BDNF Val66Met Polymorphism Influences Age Differences in Microstructure of the Corpus Callosum

Center for Brain Health, School of Behavioral and Brain Sciences, The University of Texas at Dallas Dallas, TX, USA.
Frontiers in Human Neuroscience (Impact Factor: 2.9). 02/2009; 3:19. DOI: 10.3389/neuro.09.019.2009
Source: PubMed

ABSTRACT Brain-derived neurotrophic factor (BDNF) plays an important role in neuroplasticity and promotes axonal growth, but its secretion, regulated by a BDNF gene, declines with age. The low-activity (met) allele of common polymorphism BDNF val66met is associated with reduced production of BDNF. We examined whether age-related reduction in the integrity of cerebral white matter (WM) depends on the BDNF val66met genotype.

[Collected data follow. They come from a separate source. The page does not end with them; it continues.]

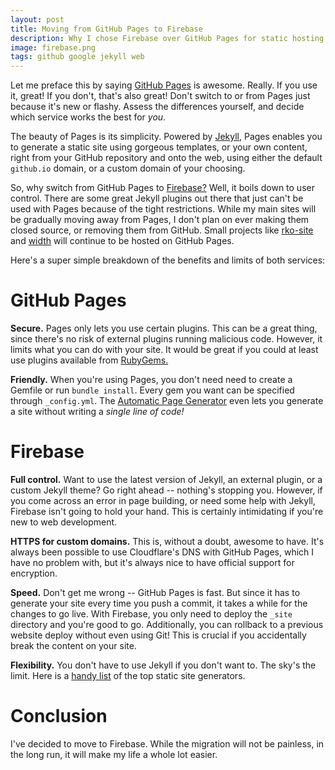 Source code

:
 ```yaml
---
layout: post
title: Moving from GitHub Pages to Firebase
description: Why I chose Firebase over GitHub Pages for static hosting.
image: firebase.png
tags: github google jekyll web
---
```


Let me preface this by saying [GitHub Pages](https://pages.github.com) is awesome. Really. If you use it, great! If you don't, that's also great! Don't switch to or from Pages just because it's new or flashy. Assess the differences yourself, and decide which service works the best for _you_.

The beauty of Pages is its simplicity. Powered by [Jekyll](https://jekyllrb.com), Pages enables you to generate a static site using gorgeous templates, or your own content, right from your GitHub repository and onto the web, using either the default `github.io` domain, or a custom domain of your choosing.

So, why switch from GitHub Pages to [Firebase?](https://firebase.google.com) Well, it boils down to user control. There are some great Jekyll plugins out there that just can't be used with Pages because of the tight restrictions. While my main sites will be gradually moving away from Pages, I don't plan on ever making them closed source, or removing them from GitHub. Small projects like [rko-site](https://github.com/citrusui/rko-site) and [width](https://github.com/citrusui/width) will continue to be hosted on GitHub Pages.

<null></null>

Here's a super simple breakdown of the benefits and limits of both services:

# GitHub Pages

**Secure.** Pages only lets you use certain plugins. This can be a great thing, since there's no risk of external plugins running malicious code. However, it limits what you can do with your site. It would be great if you could at least use plugins available from [RubyGems.](https://rubygems.org)

**Friendly.** When you're using Pages, you don't need need to create a Gemfile or run `bundle install`. Every gem you want can be specified through `_config.yml`. The [Automatic Page Generator](https://help.github.com/articles/creating-pages-with-the-automatic-generator/) even lets you generate a site without writing a _single line of code!_

# Firebase

**Full control.** Want to use the latest version of Jekyll, an external plugin, or a custom Jekyll theme? Go right ahead -- nothing's stopping you. However, if you come across an error in page building, or need some help with Jekyll, Firebase isn't going to hold your hand. This is certainly intimidating if you're new to web development.

**HTTPS for custom domains.** This is, without a doubt, awesome to have. It's always been possible to use Cloudflare's DNS with GitHub Pages, which I have no problem with, but it's always nice to have official support for encryption.

**Speed.** Don't get me wrong -- GitHub Pages is fast. But since it has to generate your site every time you push a commit, it takes a while for the changes to go live. With Firebase, you only need to deploy the `_site` directory and you're good to go. Additionally, you can rollback to a previous website deploy without even using Git! This is crucial if you accidentally break the content on your site.

**Flexibility.** You don't have to use Jekyll if you don't want to. The sky's the limit. Here is a [handy list](https://www.staticgen.com) of the top static site generators.

# Conclusion

I've decided to move to Firebase. While the migration will not be painless, in the long run, it will make my life a whole lot easier.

Forty-one middle-aged and older adults participated in the study. Regional WM integrity was assessed by fractional anisotropy (FA) computed from manually drawn regions of interest in the genu and splenium of the corpus callosum on diffusion tensor imaging scans. After controlling for effects of sex and hypertension, we found that only the BDNF 66met carriers displayed age-related declines in the splenium FA, whereas no age-related declines were shown by BDNF val homozygotes. No genotype-related differences were observed in the genu of the corpus callosum. This finding is consistent with a view that genetic risk for reduced BDNF affects posterior regions that otherwise are considered relatively insensitive to normal aging. Those individuals with a genetic predisposition for decreased BDNF expression may not be able to fully benefit from BDNF-based plasticity and repair mechanisms.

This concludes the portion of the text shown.